**WHAT YOU HAVE TO DO**:
Lines in the following data that contain the string "classes" are to be counted. Report only their number.

********************

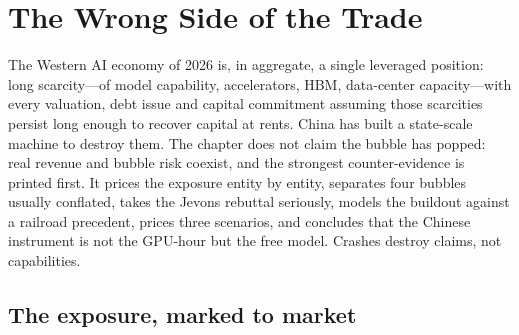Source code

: \chapter{The Wrong Side of the Trade}
\label{c:trade}

\begin{glance}
The Western AI economy of 2026 is, in aggregate, a single leveraged position: long scarcity---of model capability, accelerators, HBM, data-center capacity---with every valuation, debt issue and capital commitment assuming those scarcities persist long enough to recover capital at rents. China has built a state-scale machine to destroy them. The chapter does not claim the bubble has popped: real revenue and bubble risk coexist, and the strongest counter-evidence is printed first. It prices the exposure entity by entity, separates four bubbles usually conflated, takes the Jevons rebuttal seriously, models the buildout against a railroad precedent, prices three scenarios, and concludes that the Chinese instrument is not the GPU-hour but the free model. Crashes destroy claims, not capabilities.
\end{glance}

\section{The exposure, marked to market}

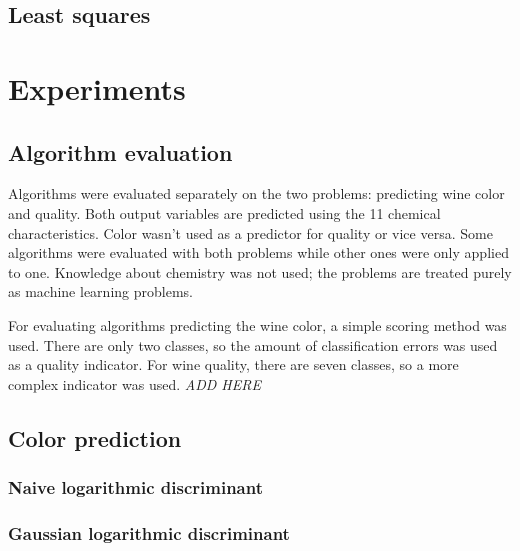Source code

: \documentclass[twoside]{article}
\begin{document}
\begin{multicols}{2}
\subsection{Least squares}



\section{Experiments}

\subsection{Algorithm evaluation}

Algorithms were evaluated separately on the two problems: predicting wine color and quality.
Both output variables are predicted using the 11 chemical characteristics. Color wasn't used
as a predictor for quality or vice versa.
Some algorithms were evaluated with both problems while other ones were only applied to one.
Knowledge about chemistry was not used; the problems are treated purely as machine learning
problems.

For evaluating algorithms predicting the wine color, a simple scoring method was used.
There are only two classes, so the amount of classification errors was used as a quality indicator.
For wine quality, there are seven classes, so a more complex indicator was used. \emph{ADD HERE}

\subsection{Color prediction}

\subsubsection{Naive logarithmic discriminant}

\subsubsection{Gaussian logarithmic discriminant}


\end{multicols}
\end{document}
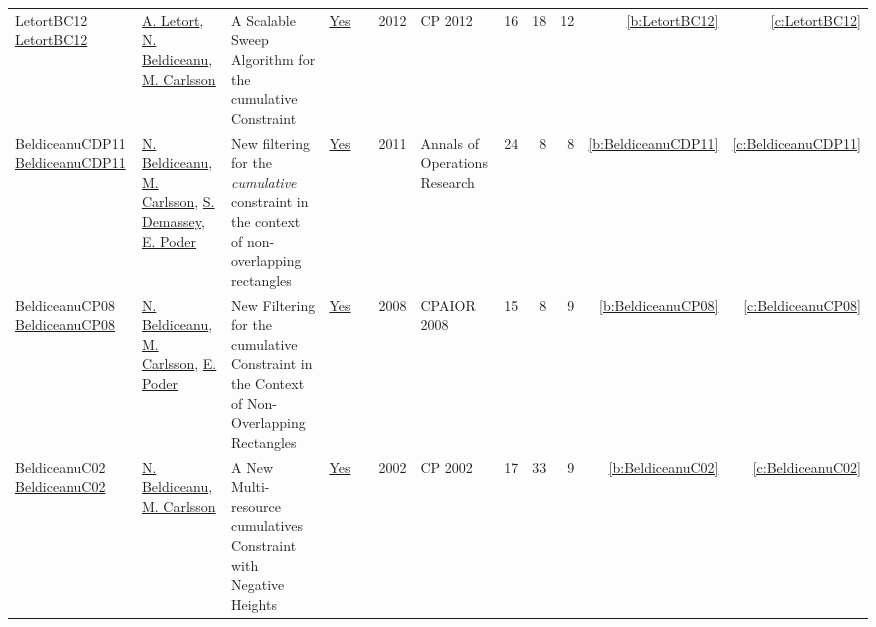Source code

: {\begin{longtable}{>{\raggedright\arraybackslash}p{3cm}>{\raggedright\arraybackslash}p{6cm}>{\raggedright\arraybackslash}p{6.5cm}rrrp{2.5cm}rrrrr}
LetortBC12 \href{https://doi.org/10.1007/978-3-642-33558-7\_33}{LetortBC12} & \hyperref[auth:a128]{A. Letort}, \hyperref[auth:a129]{N. Beldiceanu}, \hyperref[auth:a91]{M. Carlsson} & A Scalable Sweep Algorithm for the cumulative Constraint & \href{works/LetortBC12.pdf}{Yes} & \cite{LetortBC12} & 2012 & CP 2012 & 16 & 18 & 12 & \ref{b:LetortBC12} & \ref{c:LetortBC12}\\
BeldiceanuCDP11 \href{https://doi.org/10.1007/s10479-010-0731-0}{BeldiceanuCDP11} & \hyperref[auth:a129]{N. Beldiceanu}, \hyperref[auth:a91]{M. Carlsson}, \hyperref[auth:a246]{S. Demassey}, \hyperref[auth:a364]{E. Poder} & New filtering for the \emph{cumulative} constraint in the context of non-overlapping rectangles & \href{works/BeldiceanuCDP11.pdf}{Yes} & \cite{BeldiceanuCDP11} & 2011 & Annals of Operations Research & 24 & 8 & 8 & \ref{b:BeldiceanuCDP11} & \ref{c:BeldiceanuCDP11}\\
BeldiceanuCP08 \href{https://doi.org/10.1007/978-3-540-68155-7\_5}{BeldiceanuCP08} & \hyperref[auth:a129]{N. Beldiceanu}, \hyperref[auth:a91]{M. Carlsson}, \hyperref[auth:a364]{E. Poder} & New Filtering for the cumulative Constraint in the Context of Non-Overlapping Rectangles & \href{works/BeldiceanuCP08.pdf}{Yes} & \cite{BeldiceanuCP08} & 2008 & CPAIOR 2008 & 15 & 8 & 9 & \ref{b:BeldiceanuCP08} & \ref{c:BeldiceanuCP08}\\
BeldiceanuC02 \href{https://doi.org/10.1007/3-540-46135-3\_5}{BeldiceanuC02} & \hyperref[auth:a129]{N. Beldiceanu}, \hyperref[auth:a91]{M. Carlsson} & A New Multi-resource cumulatives Constraint with Negative Heights & \href{works/BeldiceanuC02.pdf}{Yes} & \cite{BeldiceanuC02} & 2002 & CP 2002 & 17 & 33 & 9 & \ref{b:BeldiceanuC02} & \ref{c:BeldiceanuC02}\\
\end{longtable}
}

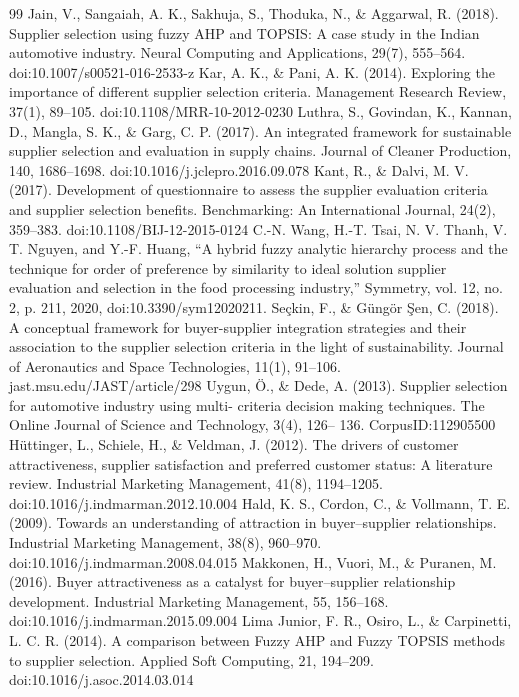 \documentclass[11pt]{article}
\begin{document}
\begin{thebibliography}{99}
 Jain, V., Sangaiah, A. K., Sakhuja, S., Thoduka, N., \& Aggarwal, R. (2018). Supplier selection using fuzzy AHP and TOPSIS: A case study in the Indian automotive industry. Neural Computing and Applications, 29(7), 555--564. doi:10.1007/s00521-016-2533-z
 Kar, A. K., \& Pani, A. K. (2014). Exploring the importance of different supplier selection criteria. Management Research Review, 37(1), 89--105. doi:10.1108/MRR-10-2012-0230
 Luthra, S., Govindan, K., Kannan, D., Mangla, S. K., \& Garg, C. P. (2017). An integrated framework for sustainable supplier selection and evaluation in supply chains. Journal of Cleaner Production, 140, 1686--1698. doi:10.1016/j.jclepro.2016.09.078
 Kant, R., \& Dalvi, M. V. (2017). Development of questionnaire to assess the supplier evaluation criteria and supplier selection benefits. Benchmarking: An International Journal, 24(2), 359--383. doi:10.1108/BIJ-12-2015-0124
 C.-N. Wang, H.-T. Tsai, N. V. Thanh, V. T. Nguyen, and Y.-F. Huang, ``A hybrid fuzzy analytic hierarchy process and the technique for order of preference by similarity to ideal solution supplier evaluation and selection in the food processing industry,'' Symmetry, vol. 12, no. 2, p. 211, 2020, doi:10.3390/sym12020211.
 Seçkin, F., \& Güngör Şen, C. (2018). A conceptual framework for buyer-supplier integration strategies and their association to the supplier selection criteria in the light of sustainability. Journal of Aeronautics and Space Technologies, 11(1), 91--106. jast.msu.edu/JAST/article/298
 Uygun, Ö., \& Dede, A. (2013). Supplier selection for automotive industry using multi- criteria decision making techniques. The Online Journal of Science and Technology, 3(4), 126-- 136. CorpusID:112905500
 Hüttinger, L., Schiele, H., \& Veldman, J. (2012). The drivers of customer attractiveness, supplier satisfaction and preferred customer status: A literature review. Industrial Marketing Management, 41(8), 1194--1205. doi:10.1016/j.indmarman.2012.10.004
 Hald, K. S., Cordon, C., \& Vollmann, T. E. (2009). Towards an understanding of attraction in buyer--supplier relationships. Industrial Marketing Management, 38(8), 960--970. doi:10.1016/j.indmarman.2008.04.015
 Makkonen, H., Vuori, M., \& Puranen, M. (2016). Buyer attractiveness as a catalyst for buyer--supplier relationship development. Industrial Marketing Management, 55, 156--168. doi:10.1016/j.indmarman.2015.09.004
 Lima Junior, F. R., Osiro, L., \& Carpinetti, L. C. R. (2014). A comparison between Fuzzy AHP and Fuzzy TOPSIS methods to supplier selection. Applied Soft Computing, 21, 194--209. doi:10.1016/j.asoc.2014.03.014

\end{thebibliography}
\end{document}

********************

**THE COMPLETED TASK**:
2